On the one hand, this is what makes me incredibly proud of Northwestern. It's one thing to sit aside and allow good things to happen. It's another to take a stance and make them happen. Kain Colter probably hurt his (already not-that-great) draft stock, even though he had already graduated and could not benefit from gains for college athletes. NU's players put up with a lot of unwanted scrutiny. And they did it because they wanted good things not just for themselves, but for others.

This is also what has me incredibly disappointed with the way some around Northwestern have handled the past few weeks.

I'm talking about this:

I'm talking about this:

Coach Pat Fitzgerald, a former football star who is revered on campus, has framed a vote for the union as a personal betrayal.

"Understand that by voting to have a union, you would be transferring your trust from those you know — me, your coaches and the administrators here — to what you don’t know — a third party who may or may not have the team’s best interests in mind," Fitzgerald wrote to the team in an email.

I'm talking about this:

I don't know if Pat Fitzgerald really believes a union would hurt his players. I think it would help them, but there are certainly arguments to be made in the other direction. Everything I know about coach Fitzgerald seems to indicate that he cares very deeply about his players.

However, no union makes his life and job easier. It seems probable that he is telling them stuff that may or may not be true because of this.

I am MOST DEFINITELY talking about this:

The former defensive back said former players have contacted current players, saying if they vote "yes" for the union on April 25 they will lose out on employment opportunities and other benefits of the football alumni network.

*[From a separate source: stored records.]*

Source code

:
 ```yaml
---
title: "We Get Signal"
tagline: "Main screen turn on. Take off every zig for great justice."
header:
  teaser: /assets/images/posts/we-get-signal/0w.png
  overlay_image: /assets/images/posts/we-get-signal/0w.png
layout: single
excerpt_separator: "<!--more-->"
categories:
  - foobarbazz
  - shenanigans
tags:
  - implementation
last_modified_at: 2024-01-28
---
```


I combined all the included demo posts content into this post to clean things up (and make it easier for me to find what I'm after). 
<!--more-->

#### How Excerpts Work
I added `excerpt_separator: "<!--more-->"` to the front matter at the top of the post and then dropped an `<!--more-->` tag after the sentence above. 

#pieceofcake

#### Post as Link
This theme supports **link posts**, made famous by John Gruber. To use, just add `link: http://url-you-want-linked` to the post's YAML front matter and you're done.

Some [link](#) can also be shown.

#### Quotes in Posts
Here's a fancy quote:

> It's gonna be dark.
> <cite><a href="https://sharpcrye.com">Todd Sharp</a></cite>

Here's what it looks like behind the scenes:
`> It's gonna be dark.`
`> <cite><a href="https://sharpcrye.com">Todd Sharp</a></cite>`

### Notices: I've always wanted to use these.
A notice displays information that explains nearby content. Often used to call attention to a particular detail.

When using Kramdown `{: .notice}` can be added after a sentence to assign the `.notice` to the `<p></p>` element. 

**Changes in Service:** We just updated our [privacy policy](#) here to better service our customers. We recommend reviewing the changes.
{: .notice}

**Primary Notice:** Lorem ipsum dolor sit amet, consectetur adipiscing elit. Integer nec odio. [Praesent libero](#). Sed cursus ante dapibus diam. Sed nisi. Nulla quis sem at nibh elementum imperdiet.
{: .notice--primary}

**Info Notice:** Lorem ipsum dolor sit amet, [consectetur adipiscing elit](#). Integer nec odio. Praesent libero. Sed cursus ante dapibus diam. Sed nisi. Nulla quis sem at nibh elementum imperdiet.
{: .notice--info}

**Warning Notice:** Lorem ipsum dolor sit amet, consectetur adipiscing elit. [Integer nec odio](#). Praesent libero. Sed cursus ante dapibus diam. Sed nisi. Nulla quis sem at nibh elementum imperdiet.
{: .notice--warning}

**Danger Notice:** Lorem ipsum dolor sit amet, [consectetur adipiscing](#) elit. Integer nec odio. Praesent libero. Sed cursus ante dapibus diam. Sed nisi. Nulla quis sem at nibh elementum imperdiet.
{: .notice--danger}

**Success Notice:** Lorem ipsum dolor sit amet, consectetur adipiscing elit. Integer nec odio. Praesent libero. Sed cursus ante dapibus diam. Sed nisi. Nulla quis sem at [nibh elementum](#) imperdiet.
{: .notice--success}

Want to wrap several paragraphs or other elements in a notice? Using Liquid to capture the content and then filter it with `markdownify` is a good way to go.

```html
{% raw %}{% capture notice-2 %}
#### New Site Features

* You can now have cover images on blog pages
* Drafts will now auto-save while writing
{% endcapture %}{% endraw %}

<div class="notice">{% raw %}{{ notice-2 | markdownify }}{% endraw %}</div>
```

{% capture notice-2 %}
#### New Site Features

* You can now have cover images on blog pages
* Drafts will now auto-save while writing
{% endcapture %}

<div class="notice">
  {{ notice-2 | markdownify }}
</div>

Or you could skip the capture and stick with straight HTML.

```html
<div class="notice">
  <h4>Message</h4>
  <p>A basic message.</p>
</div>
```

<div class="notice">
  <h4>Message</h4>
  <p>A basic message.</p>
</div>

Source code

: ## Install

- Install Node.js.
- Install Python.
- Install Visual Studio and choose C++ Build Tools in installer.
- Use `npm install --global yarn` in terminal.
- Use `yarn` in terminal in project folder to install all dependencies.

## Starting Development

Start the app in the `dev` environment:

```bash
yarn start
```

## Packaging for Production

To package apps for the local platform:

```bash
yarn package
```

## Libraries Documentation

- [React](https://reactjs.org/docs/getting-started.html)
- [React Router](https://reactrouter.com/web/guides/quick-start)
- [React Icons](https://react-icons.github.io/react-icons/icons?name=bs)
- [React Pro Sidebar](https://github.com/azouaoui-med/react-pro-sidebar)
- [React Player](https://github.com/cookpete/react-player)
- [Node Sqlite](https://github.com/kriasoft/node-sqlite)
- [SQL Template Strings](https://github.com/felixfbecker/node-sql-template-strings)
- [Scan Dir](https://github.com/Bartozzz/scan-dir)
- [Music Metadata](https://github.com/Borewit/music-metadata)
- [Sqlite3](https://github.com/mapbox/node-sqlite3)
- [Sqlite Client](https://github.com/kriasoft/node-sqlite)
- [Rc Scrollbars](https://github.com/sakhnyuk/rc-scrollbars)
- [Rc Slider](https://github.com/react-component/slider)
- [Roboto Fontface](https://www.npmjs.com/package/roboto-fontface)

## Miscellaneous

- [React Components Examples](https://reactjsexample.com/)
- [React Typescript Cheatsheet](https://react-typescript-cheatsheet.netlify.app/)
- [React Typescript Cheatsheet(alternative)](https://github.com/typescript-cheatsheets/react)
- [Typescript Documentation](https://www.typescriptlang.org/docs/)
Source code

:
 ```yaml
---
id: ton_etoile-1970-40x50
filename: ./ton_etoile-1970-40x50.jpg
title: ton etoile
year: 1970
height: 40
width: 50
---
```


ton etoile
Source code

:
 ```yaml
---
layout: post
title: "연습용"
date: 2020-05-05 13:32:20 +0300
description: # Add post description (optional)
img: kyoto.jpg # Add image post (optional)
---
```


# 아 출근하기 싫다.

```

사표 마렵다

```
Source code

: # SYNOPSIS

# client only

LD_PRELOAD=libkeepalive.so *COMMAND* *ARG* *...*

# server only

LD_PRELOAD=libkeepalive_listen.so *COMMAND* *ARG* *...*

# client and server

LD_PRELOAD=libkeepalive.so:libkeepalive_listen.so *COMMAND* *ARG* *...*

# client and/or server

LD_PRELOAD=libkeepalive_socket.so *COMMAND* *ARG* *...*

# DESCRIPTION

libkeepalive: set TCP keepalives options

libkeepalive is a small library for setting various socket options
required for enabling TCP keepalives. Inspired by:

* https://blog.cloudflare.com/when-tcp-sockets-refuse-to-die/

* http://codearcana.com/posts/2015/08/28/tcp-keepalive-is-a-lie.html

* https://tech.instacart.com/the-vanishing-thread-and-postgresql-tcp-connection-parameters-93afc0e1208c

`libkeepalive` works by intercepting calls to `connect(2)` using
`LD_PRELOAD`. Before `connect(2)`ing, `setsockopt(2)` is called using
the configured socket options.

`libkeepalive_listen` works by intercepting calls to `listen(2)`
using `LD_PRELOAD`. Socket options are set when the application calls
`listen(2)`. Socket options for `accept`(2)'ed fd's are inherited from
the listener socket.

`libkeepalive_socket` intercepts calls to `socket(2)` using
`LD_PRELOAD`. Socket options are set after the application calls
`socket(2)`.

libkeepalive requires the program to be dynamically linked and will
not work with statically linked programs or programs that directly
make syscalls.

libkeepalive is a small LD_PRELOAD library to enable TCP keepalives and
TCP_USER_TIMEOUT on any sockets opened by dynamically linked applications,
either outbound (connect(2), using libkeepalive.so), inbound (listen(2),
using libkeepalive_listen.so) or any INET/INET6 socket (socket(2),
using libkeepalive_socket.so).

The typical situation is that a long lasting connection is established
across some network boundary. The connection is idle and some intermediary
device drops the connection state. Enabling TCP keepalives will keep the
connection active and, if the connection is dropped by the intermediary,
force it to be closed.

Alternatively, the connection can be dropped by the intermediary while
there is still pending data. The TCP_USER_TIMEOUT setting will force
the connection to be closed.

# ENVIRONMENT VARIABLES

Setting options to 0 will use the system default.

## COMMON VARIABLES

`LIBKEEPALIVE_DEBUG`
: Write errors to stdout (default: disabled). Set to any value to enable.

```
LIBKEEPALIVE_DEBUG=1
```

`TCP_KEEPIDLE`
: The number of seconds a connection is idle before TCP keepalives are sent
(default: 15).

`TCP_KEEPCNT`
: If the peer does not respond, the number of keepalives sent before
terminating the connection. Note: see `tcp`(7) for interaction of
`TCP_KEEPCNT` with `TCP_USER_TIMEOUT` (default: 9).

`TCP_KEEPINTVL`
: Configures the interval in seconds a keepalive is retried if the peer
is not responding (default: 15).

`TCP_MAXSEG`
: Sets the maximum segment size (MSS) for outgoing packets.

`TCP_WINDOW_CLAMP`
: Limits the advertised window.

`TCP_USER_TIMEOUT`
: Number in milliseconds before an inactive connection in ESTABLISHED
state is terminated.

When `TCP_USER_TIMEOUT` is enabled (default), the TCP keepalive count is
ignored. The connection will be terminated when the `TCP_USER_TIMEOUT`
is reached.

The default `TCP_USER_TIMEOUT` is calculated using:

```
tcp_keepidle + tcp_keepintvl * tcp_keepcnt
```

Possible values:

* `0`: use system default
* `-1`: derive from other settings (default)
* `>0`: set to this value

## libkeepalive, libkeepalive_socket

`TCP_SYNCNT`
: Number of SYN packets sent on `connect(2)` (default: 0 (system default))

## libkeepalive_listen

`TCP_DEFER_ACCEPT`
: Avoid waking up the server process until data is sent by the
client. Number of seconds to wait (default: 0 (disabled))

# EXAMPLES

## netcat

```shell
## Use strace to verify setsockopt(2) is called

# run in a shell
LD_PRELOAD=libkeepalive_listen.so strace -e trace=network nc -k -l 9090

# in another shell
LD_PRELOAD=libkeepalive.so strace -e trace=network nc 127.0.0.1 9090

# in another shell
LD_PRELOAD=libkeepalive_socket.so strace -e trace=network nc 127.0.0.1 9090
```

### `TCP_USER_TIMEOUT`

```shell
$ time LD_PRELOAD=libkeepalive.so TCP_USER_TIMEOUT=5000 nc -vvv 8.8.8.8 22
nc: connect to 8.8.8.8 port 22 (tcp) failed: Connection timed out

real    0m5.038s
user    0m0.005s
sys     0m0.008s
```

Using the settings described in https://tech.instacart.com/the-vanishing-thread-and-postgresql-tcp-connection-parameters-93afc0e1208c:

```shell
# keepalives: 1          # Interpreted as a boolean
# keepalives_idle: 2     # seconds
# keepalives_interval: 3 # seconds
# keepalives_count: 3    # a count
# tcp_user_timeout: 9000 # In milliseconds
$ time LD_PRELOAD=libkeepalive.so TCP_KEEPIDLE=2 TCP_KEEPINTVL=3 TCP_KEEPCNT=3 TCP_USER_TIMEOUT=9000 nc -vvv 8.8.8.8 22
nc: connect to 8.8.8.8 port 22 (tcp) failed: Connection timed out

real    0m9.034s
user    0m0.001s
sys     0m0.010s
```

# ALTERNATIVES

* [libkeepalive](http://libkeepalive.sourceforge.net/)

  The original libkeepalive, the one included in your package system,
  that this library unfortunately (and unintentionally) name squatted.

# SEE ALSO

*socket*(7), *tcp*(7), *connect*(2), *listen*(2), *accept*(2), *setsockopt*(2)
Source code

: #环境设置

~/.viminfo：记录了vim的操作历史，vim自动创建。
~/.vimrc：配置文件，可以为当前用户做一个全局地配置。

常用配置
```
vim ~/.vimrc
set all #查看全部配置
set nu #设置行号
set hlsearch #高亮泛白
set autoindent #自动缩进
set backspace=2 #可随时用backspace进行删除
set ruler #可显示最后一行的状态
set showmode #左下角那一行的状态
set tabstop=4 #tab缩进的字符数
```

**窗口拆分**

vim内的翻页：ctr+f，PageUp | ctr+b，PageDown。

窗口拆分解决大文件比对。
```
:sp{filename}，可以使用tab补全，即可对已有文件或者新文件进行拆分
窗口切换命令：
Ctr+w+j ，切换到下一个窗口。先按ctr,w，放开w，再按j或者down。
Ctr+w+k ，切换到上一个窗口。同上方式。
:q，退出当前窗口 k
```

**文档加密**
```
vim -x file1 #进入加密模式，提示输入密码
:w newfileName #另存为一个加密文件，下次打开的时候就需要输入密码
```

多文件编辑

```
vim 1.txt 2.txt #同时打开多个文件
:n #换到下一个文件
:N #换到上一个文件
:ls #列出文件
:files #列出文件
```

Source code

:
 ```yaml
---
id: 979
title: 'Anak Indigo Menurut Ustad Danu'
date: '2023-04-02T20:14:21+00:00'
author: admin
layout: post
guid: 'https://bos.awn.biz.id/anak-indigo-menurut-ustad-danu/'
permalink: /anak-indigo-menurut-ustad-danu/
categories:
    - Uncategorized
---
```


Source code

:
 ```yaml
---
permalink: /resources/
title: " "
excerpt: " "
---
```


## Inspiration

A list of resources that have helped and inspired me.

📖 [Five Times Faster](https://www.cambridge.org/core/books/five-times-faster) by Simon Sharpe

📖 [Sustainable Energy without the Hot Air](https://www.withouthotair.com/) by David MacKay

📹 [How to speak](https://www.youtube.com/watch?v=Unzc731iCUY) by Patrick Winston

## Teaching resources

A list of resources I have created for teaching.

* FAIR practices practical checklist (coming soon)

Somewhere along the line, Fitzgerald and his program's former players left facts and advice behind, and began preying on two things that are very easy to prey on: the fear and loyalty of young men. I don't consider forming a union to negotiate work conditions to be a "betrayal," as Fitzgerald and former players framed it.

I consider lying to someone who should trust you to be betrayal, and it by skewing unionization to make his life easier, I think Fitzgerald did that. I consider threatening someone who should trust you to be betrayal, and former Northwestern players did that.

This is ugly. This is very ugly.

Change will come to college athletics, regardless of whether Northwestern forms a union. When it does, we will be glad Northwestern helped affect that change. And we'll remember the people who stood, futile and hideous, against the tide. We won't remember them well.